*Assignment*
Please count the lines below that hold the word "License" and give the count without any other text.

*Supplied entries*
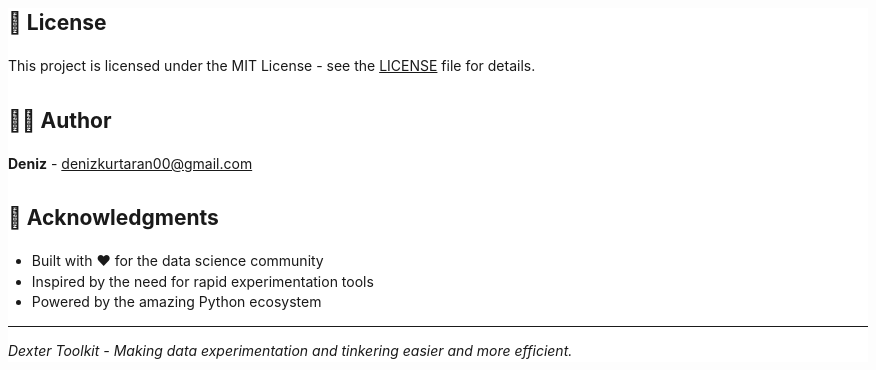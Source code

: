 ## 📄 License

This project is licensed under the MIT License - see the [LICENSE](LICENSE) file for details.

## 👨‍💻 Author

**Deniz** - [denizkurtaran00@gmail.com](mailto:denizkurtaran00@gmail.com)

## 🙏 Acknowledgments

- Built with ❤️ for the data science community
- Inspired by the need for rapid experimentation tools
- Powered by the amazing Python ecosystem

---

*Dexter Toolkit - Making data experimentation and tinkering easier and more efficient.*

==

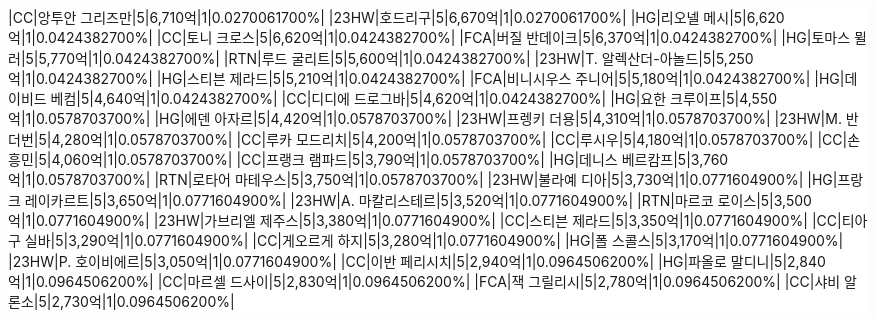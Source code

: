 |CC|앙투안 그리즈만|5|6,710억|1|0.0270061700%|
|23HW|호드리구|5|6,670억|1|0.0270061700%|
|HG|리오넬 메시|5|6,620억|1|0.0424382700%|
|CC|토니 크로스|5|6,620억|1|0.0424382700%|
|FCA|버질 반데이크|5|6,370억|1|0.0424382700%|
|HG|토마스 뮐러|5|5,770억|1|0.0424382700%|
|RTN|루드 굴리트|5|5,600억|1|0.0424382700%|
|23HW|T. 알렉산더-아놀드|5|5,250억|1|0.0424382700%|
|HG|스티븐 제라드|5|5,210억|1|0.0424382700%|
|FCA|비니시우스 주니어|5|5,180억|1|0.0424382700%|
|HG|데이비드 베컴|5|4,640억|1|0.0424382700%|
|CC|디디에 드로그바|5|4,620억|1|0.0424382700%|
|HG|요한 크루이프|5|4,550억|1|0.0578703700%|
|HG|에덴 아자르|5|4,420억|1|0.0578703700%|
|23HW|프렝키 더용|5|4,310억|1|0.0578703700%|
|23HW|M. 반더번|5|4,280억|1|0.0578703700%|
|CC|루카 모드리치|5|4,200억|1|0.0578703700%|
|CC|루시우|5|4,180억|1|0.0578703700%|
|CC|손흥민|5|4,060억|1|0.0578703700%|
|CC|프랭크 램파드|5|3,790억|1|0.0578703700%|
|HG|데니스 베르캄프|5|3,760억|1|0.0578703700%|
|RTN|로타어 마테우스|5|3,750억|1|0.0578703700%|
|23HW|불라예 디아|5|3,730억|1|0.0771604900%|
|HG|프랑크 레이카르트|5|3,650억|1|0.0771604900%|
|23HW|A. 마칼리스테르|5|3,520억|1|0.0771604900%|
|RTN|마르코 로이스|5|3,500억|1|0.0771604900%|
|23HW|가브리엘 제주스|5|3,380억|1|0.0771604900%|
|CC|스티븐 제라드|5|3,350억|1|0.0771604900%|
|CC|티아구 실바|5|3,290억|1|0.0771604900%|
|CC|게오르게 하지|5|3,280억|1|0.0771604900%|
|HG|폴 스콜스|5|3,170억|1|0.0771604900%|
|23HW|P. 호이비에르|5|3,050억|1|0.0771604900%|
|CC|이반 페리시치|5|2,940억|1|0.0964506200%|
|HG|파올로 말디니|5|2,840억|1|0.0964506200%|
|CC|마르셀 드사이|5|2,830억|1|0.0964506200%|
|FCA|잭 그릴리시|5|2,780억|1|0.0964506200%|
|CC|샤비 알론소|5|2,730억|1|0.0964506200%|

*Reply to the task*
2